Wednesday, October 15, 2008

The Recovery

We have been back for a couple of weeks now. Superficially, everything seems normal. There's just this awareness that not all is right with the world. One begins to realize there are subtle differences post storm. There is more sunlight in some places than there was a month ago. Store signs are missing letters or are dangling at some angle. News coverage is on to other things, but the effects of the cyclone are still being felt by many.

Damage locally is being repaired. However, we can go to Surfside ten miles away and see some pretty amazing sights. Streets and roads are washed out, and, regrettably, there is severe damage to some homes. All in all, they escaped the harsher fate of Galveston 50 miles to the north. However, if it's your home that's beat up, it doesn't matter.

There are lots of volunteer opportunities, and I plan to do my bit when possible. One of the big problems is that many houses, all of which are elevated on pilings, need exterior staircases. The homes survived with little or no damage, but the storm surge took out the stairs and folks can't get back in.

Here's a few pictures of Surfside that were sent to me.

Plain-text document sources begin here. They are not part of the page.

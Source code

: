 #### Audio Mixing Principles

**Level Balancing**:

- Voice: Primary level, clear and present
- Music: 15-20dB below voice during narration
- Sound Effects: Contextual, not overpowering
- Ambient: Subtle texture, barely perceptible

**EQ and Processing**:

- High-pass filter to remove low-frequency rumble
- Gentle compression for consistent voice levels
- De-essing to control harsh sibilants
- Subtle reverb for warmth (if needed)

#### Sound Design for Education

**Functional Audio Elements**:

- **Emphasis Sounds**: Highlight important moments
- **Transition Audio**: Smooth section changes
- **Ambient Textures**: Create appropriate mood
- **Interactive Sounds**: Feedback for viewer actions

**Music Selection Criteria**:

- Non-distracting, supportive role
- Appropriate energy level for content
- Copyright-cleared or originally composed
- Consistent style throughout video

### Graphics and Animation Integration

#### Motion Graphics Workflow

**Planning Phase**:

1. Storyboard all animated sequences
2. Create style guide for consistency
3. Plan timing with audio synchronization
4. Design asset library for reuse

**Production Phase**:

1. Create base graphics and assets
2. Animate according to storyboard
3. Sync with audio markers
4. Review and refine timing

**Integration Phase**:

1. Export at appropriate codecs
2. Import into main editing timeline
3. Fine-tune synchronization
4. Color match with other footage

View of Surfside on Saturday morning
after Ike made landfall.









Stacy, Alex, Hutch, and I drove around last Saturday. There are several homes that were subjected to lots of sand erosion. Their foundations were simply undermined and they have settled at odd angles. You can see some of that in the building directly above. It's a public pavilion. You can see the broken roof due to the part of the structure that as settled in the water. There's the bits of people's lives still scattered about: a boat sitting on dry land next to the Intercoastal Canal, golf carts washed from underneath a house are sitting in a vacant lot, refrigeration equipment from a restaurant sitting outside under a tarp.

There is a road that parallels the beach, running from Surfside to Galveston and crossing the San Luis pass where Galveston Bay connects to the Gulf of Mexico This is where the eye made landfall. It has been so damaged that it is impassable. Several lengthy stretches are simply gone. Residents of a small community at the extreme northeast end are basically cut off from us. Estimates are that it will take about $100 million to rebuild it to today's standards.

In the end, we dodged a bullet. Only a relative few are having major problems while our neighbors up the coast are facing monumental challenges. This will take years to build everything anew.

I suppose to those who live elsewhere it may seem strange that we would stay here in the first place with the knowledge that all our material possessions could be blown away in any given hurricane season. I don't relish the potential much myself. Put the heat and humidity of the Gulf Coast and the tabletop flat land in the mix, and it really seems outlandish to live here. But it's just home.